In response to questions on the topic, Baroness Barran, the parliamentary under-secretary of state for digital, culture, media and sport (Conservative), said the digital ID would allow for one login to access all government services She added that it would be secure and a beta version will be launched first.
“In 2020 the government committed to creating a framework of standards, governance and legalisation to enable the UK digital ID market,” Baroness Barran said in the House of Lords.
“We are working at pace and have made significant progress since our response to the call for evidence in September and the clue is in the name, the absolute fundamental of the trust framework is that citizens can trust how their digital ID is used.
“I would absolutely agree a secure and trusted digital framework can help reduce data breaches and identity fraud.
“We have taken this very transparent approach with the publication of the trust framework, there will be a second iteration published this summer and further work legislatively later this year.
“The government is committed to realising the benefits of these opportunities albeit without creating ID cards. My minister for digital infrastructure and the parliamentary secretary at the Cabinet Office are working closely together as both the trust framework and sign on are needed so users can control their data in line with the principles we published in response to the 2019 call for evidence.”
Lord Holmes welcomed the announcements regarding the next iteration of the framework and the consultation on legislation but said he would have liked a firmer commitment on pilots and will continue “encouraging the government to prioritise such a key policy area”.
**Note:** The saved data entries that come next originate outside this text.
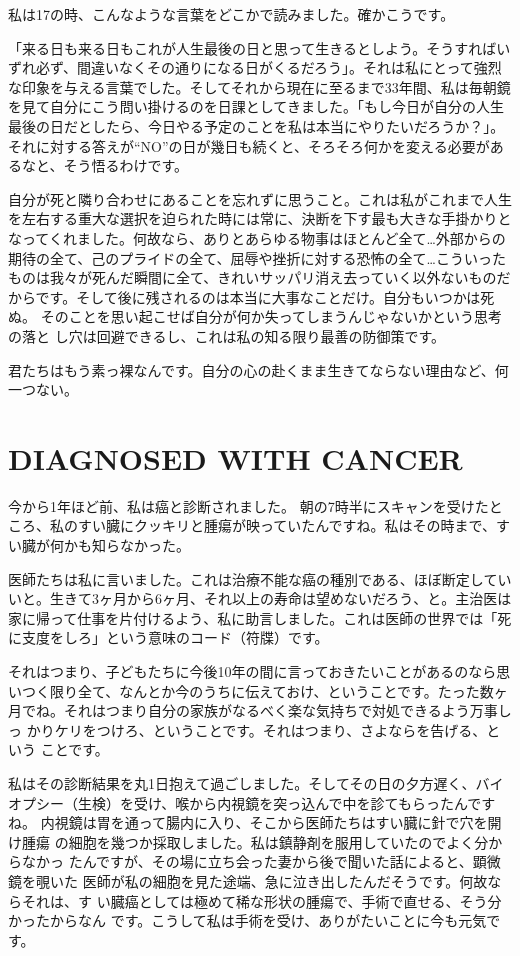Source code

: \documentclass[a4paper,11pt,twocolumn]{jarticle}
\begin{document}
私は17の時、こんなような言葉をどこかで読みました。確かこうです。

「来る日も来る日もこれが人生最後の日と思って生きるとしよう。そうすればい
ずれ必ず、間違いなくその通りになる日がくるだろう」。それは私にとって強烈
な印象を与える言葉でした。そしてそれから現在に至るまで33年間、私は毎朝鏡
を見て自分にこう問い掛けるのを日課としてきました。「もし今日が自分の人生
最後の日だとしたら、今日やる予定のことを私は本当にやりたいだろうか？」。
それに対する答えが“NO”の日が幾日も続くと、そろそろ何かを変える必要があ
るなと、そう悟るわけです。

自分が死と隣り合わせにあることを忘れずに思うこと。これは私がこれまで人生
を左右する重大な選択を迫られた時には常に、決断を下す最も大きな手掛かりと
なってくれました。何故なら、ありとあらゆる物事はほとんど全て…外部からの
期待の全て、己のプライドの全て、屈辱や挫折に対する恐怖の全て…こういった
ものは我々が死んだ瞬間に全て、きれいサッパリ消え去っていく以外ないものだ
からです。そして後に残されるのは本当に大事なことだけ。自分もいつかは死ぬ。
そのことを思い起こせば自分が何か失ってしまうんじゃないかという思考の落と
し穴は回避できるし、これは私の知る限り最善の防御策です。

君たちはもう素っ裸なんです。自分の心の赴くまま生きてならない理由など、何
一つない。

\section{DIAGNOSED WITH CANCER}

今から1年ほど前、私は癌と診断されました。 朝の7時半にスキャンを受けたと
ころ、私のすい臓にクッキリと腫瘍が映っていたんですね。私はその時まで、す
い臓が何かも知らなかった。

医師たちは私に言いました。これは治療不能な癌の種別である、ほぼ断定してい
いと。生きて3ヶ月から6ヶ月、それ以上の寿命は望めないだろう、と。主治医は
家に帰って仕事を片付けるよう、私に助言しました。これは医師の世界では「死
に支度をしろ」という意味のコード（符牒）です。

それはつまり、子どもたちに今後10年の間に言っておきたいことがあるのなら思
いつく限り全て、なんとか今のうちに伝えておけ、ということです。たった数ヶ
月でね。それはつまり自分の家族がなるべく楽な気持ちで対処できるよう万事しっ
かりケリをつけろ、ということです。それはつまり、さよならを告げる、という
ことです。

私はその診断結果を丸1日抱えて過ごしました。そしてその日の夕方遅く、バイ
オプシー（生検）を受け、喉から内視鏡を突っ込んで中を診てもらったんですね。
内視鏡は胃を通って腸内に入り、そこから医師たちはすい臓に針で穴を開け腫瘍
の細胞を幾つか採取しました。私は鎮静剤を服用していたのでよく分からなかっ
たんですが、その場に立ち会った妻から後で聞いた話によると、顕微鏡を覗いた
医師が私の細胞を見た途端、急に泣き出したんだそうです。何故ならそれは、す
い臓癌としては極めて稀な形状の腫瘍で、手術で直せる、そう分かったからなん
です。こうして私は手術を受け、ありがたいことに今も元気です。
\end{document}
“The department for digital, culture, media and sport is doing good work, in establishing a trust framework for digital identity, but I would like to see more speed, and a sandbox approach with several proofs of concept getting underway, not least in the financial services sector,” Lord Holme told Peer2Peer Finance News.
“There is a real prize for the UK here, for us as individuals, corporate and all entities, to trade, to trust, to claim and verify, to lead when it comes to distributed digital ID.”